What you will do: Your output should consist of the lines from the first line of the records below through the one with "[Enable Microsoft Entra", exactly, minus the pictures.

- Opening Delimiter -

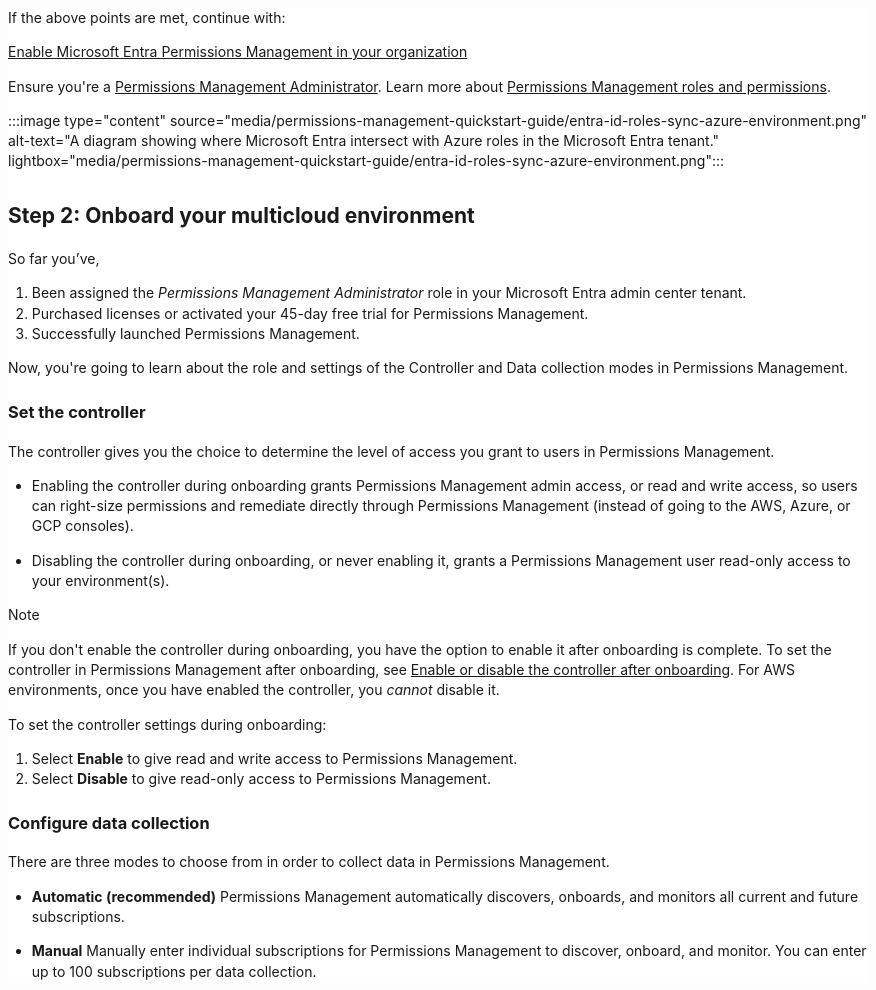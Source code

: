 If the above points are met, continue with:

[Enable Microsoft Entra Permissions Management in your organization](onboard-enable-tenant.md)

Ensure you're a [Permissions Management Administrator](../identity/role-based-access-control/permissions-reference.md#permissions-management-administrator). Learn more about [Permissions Management roles and permissions](product-roles-permissions.md). 

:::image type="content" source="media/permissions-management-quickstart-guide/entra-id-roles-sync-azure-environment.png" alt-text="A diagram showing where Microsoft Entra intersect with Azure roles in the Microsoft Entra tenant." lightbox="media/permissions-management-quickstart-guide/entra-id-roles-sync-azure-environment.png":::
 
## Step 2: Onboard your multicloud environment

So far you’ve,  

1. Been assigned the *Permissions Management Administrator* role in your Microsoft Entra admin center tenant. 
2. Purchased licenses or activated your 45-day free trial for Permissions Management. 
3. Successfully launched Permissions Management.

Now, you're going to learn about the role and settings of the Controller and Data collection modes in Permissions Management.

### Set the controller 
The controller gives you the choice to determine the level of access you grant to users in Permissions Management.  

- Enabling the controller during onboarding grants Permissions Management admin access, or read and write access, so users can right-size permissions and remediate directly through Permissions Management (instead of going to the AWS, Azure, or GCP consoles).  

- Disabling the controller during onboarding, or never enabling it, grants a Permissions Management user read-only access to your environment(s).  

> [!NOTE]
> If you don't enable the controller during onboarding, you have the option to enable it after onboarding is complete. To set the controller in Permissions Management after onboarding, see [Enable or disable the controller after onboarding](onboard-enable-controller-after-onboarding.md).
> For AWS environments, once you have enabled the controller, you *cannot* disable it. 

To set the controller settings during onboarding:
1. Select **Enable** to give read and write access to Permissions Management.
2. Select **Disable** to give read-only access to Permissions Management.

### Configure data collection

There are three modes to choose from in order to collect data in Permissions Management. 

- **Automatic (recommended)** 
Permissions Management automatically discovers, onboards, and monitors all current and future subscriptions. 

- **Manual** 
Manually enter individual subscriptions for Permissions Management to discover, onboard, and monitor. You can enter up to 100 subscriptions per data collection.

- Closing Delimiter -

Problem solution:
Source code

: If the above points are met, continue with:

[Enable Microsoft Entra Permissions Management in your organization](onboard-enable-tenant.md)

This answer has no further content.